O que muda nas escalas de trabalho em 2026
O Palácio do Planalto encaminhou ao Congresso Nacional um projeto de lei (PL) que acaba com o modelo 6×1. Em paralelo, o deputado federal Paulo Azi (União-BA) apresentou na CCJ parecer favorável ao avanço de propostas de emenda à Constituição (PECs) que tratam da redução da jornada semanal.
O presidente Lula e o presidente da Câmara, Hugo Motta, fecharam acordo para que o PL e as PECs tramitem de forma paralela. A estratégia é avaliar qual dos textos terá maior viabilidade política, já que o PL exige maioria simples para aprovação, enquanto as PECs, embora mais difíceis de aprovar, têm maior peso jurídico por alterarem a Constituição Federal.
Como fica a remuneração
A escala de trabalho não altera o salário-base do trabalhador, definido pela jornada contratual. O principal impacto está na forma de cálculo das horas extras e dos adicionais.
O valor da hora de trabalho serve como base para esses cálculos, e qualquer período que ultrapasse a jornada diária ou semanal prevista deve ser remunerado como hora extra, com adicional mínimo de 50%. Na escala 12×36, a legislação considera compensados os feriados trabalhados e a prorrogação do trabalho noturno, pela própria natureza do regime.

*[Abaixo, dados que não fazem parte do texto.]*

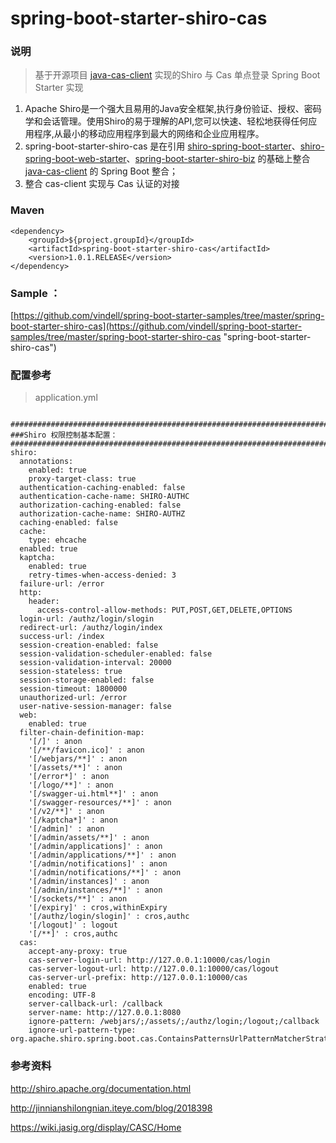 # spring-boot-starter-shiro-cas


### 说明

 > 基于开源项目 [java-cas-client](https://github.com/apereo/java-cas-client "java-cas-client") 实现的Shiro 与 Cas 单点登录 Spring Boot Starter 实现

1. Apache Shiro是一个强大且易用的Java安全框架,执行身份验证、授权、密码学和会话管理。使用Shiro的易于理解的API,您可以快速、轻松地获得任何应用程序,从最小的移动应用程序到最大的网络和企业应用程序。
2. spring-boot-starter-shiro-cas 是在引用 [shiro-spring-boot-starter](http://mvnrepository.com/artifact/org.apache.shiro/shiro-spring-boot-starter "shiro-spring-boot-starter")、[shiro-spring-boot-web-starter](http://mvnrepository.com/artifact/org.apache.shiro/shiro-spring-boot-web-starter "shiro-spring-boot-web-starter")、[spring-boot-starter-shiro-biz](https://github.com/vindell/spring-boot-starter-shiro-biz "spring-boot-starter-shiro-biz") 的基础上整合 [java-cas-client](https://github.com/apereo/java-cas-client "java-cas-client") 的 Spring Boot 整合；
3. 整合 cas-client 实现与 Cas 认证的对接

### Maven

    <dependency>
    	<groupId>${project.groupId}</groupId>
    	<artifactId>spring-boot-starter-shiro-cas</artifactId>
    	<version>1.0.1.RELEASE</version>
    </dependency>

### Sample ： 

[https://github.com/vindell/spring-boot-starter-samples/tree/master/spring-boot-starter-shiro-cas](https://github.com/vindell/spring-boot-starter-samples/tree/master/spring-boot-starter-shiro-cas "spring-boot-starter-shiro-cas")

### 配置参考

 > application.yml
 
``` 

################################################################################################################  
###Shiro 权限控制基本配置：  
################################################################################################################
shiro:
  annotations: 
    enabled: true
    proxy-target-class: true
  authentication-caching-enabled: false
  authentication-cache-name: SHIRO-AUTHC
  authorization-caching-enabled: false 
  authorization-cache-name: SHIRO-AUTHZ
  caching-enabled: false
  cache:
    type: ehcache
  enabled: true
  kaptcha:
    enabled: true
    retry-times-when-access-denied: 3
  failure-url: /error
  http:
    header:
      access-control-allow-methods: PUT,POST,GET,DELETE,OPTIONS
  login-url: /authz/login/slogin
  redirect-url: /authz/login/index
  success-url: /index
  session-creation-enabled: false
  session-validation-scheduler-enabled: false
  session-validation-interval: 20000
  session-stateless: true
  session-storage-enabled: false
  session-timeout: 1800000
  unauthorized-url: /error
  user-native-session-manager: false
  web: 
    enabled: true
  filter-chain-definition-map: 
    '[/]' : anon
    '[/**/favicon.ico]' : anon
    '[/webjars/**]' : anon
    '[/assets/**]' : anon
    '[/error*]' : anon
    '[/logo/**]' : anon
    '[/swagger-ui.html**]' : anon
    '[/swagger-resources/**]' : anon
    '[/v2/**]' : anon
    '[/kaptcha*]' : anon
    '[/admin]' : anon
    '[/admin/assets/**]' : anon
    '[/admin/applications]' : anon
    '[/admin/applications/**]' : anon
    '[/admin/notifications]' : anon
    '[/admin/notifications/**]' : anon
    '[/admin/instances]' : anon
    '[/admin/instances/**]' : anon
    '[/sockets/**]' : anon
    '[/expiry]' : cros,withinExpiry
    '[/authz/login/slogin]' : cros,authc
    '[/logout]' : logout
    '[/**]' : cros,authc
  cas: 
    accept-any-proxy: true
    cas-server-login-url: http://127.0.0.1:10000/cas/login
    cas-server-logout-url: http://127.0.0.1:10000/cas/logout
    cas-server-url-prefix: http://127.0.0.1:10000/cas
    enabled: true
    encoding: UTF-8
    server-callback-url: /callback
    server-name: http://127.0.0.1:8080
    ignore-pattern: /webjars/;/assets/;/authz/login;/logout;/callback
    ignore-url-pattern-type: org.apache.shiro.spring.boot.cas.ContainsPatternsUrlPatternMatcherStrategy

```

### 参考资料

http://shiro.apache.org/documentation.html

http://jinnianshilongnian.iteye.com/blog/2018398

https://wiki.jasig.org/display/CASC/Home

Direitos garantidos em qualquer escala de trabalho
Independentemente do modelo adotado, a legislação trabalhista prevê direitos mínimos que nenhum acordo pode suprimir. Entre eles:
- Salário mínimo
- Depósitos do FGTS (Fundo de Garantia do Tempo de Serviço)
- 13º salário
- Remuneração do trabalho noturno superior à do diurno
- Férias anuais de 30 dias, com adicional de um terço
- Descanso Semanal Remunerado (DSR)
- Licença-maternidade (mínimo de 120 dias) e licença-paternidade
- Aviso prévio proporcional
- Normas de saúde, higiene e segurança do trabalho
Trabalho em finais de semana e feriados
Todo trabalhador, independentemente da escala, tem direito ao Descanso Semanal Remunerado, pago mesmo quando não há prestação de serviço no dia de folga.
A Justiça do Trabalho tem garantido que empregados de setores autorizados a funcionar aos domingos tenham folga dominical pelo menos uma vez a cada três semanas. No caso das mulheres, a folga aos domingos deve ocorrer, no mínimo, a cada 15 dias. O Tribunal Superior do Trabalho (TST) deve julgar o Tema 49, que busca uniformizar o entendimento sobre a obrigatoriedade da folga dominical nas escalas 6×1 ou 5×1.
Outra mudança relevante vem com a Portaria nº 3.665/2023, do Ministério do Trabalho e Emprego. A norma, que já foi adiada cinco vezes, deve entrar em vigor em maio deste ano e determina que o funcionamento do comércio varejista em feriados só poderá ocorrer com autorização prevista em convenção coletiva.
A empresa pode alterar a escala de trabalho sem avisar?
A mudança na escala é considerada alteração relevante do contrato de trabalho. Pelo artigo 468 da CLT, só é válida quando houver mútuo consentimento e desde que não haja prejuízo ao empregado.
Alterações que inviabilizem outro emprego, comprometam os estudos ou afetem o cuidado com filhos podem ser contestadas judicialmente. Em casos de necessidade operacional comprovada, pode haver flexibilização, mas a empresa deve justificar a mudança e comunicá-la previamente.
Erros mais comuns cometidos pelas empresas
Entre as irregularidades mais frequentes na aplicação das escalas estão:
- Não concessão do descanso semanal
- Desrespeito ao intervalo intrajornada
- Não pagamento de horas extras
- Folgas dominicais irregulares
- Compensação de jornada sem acordo válido
- Descumprimento do intervalo mínimo de 11 horas entre jornadas
- Horas extras habituais na escala 12×36, descaracterizando o regime
- Pagamento de horas extras a menor
Diante de irregularidades, o trabalhador pode buscar o RH da empresa, o sindicato ou o Ministério do Trabalho e, em último caso, ingressar com ação trabalhista.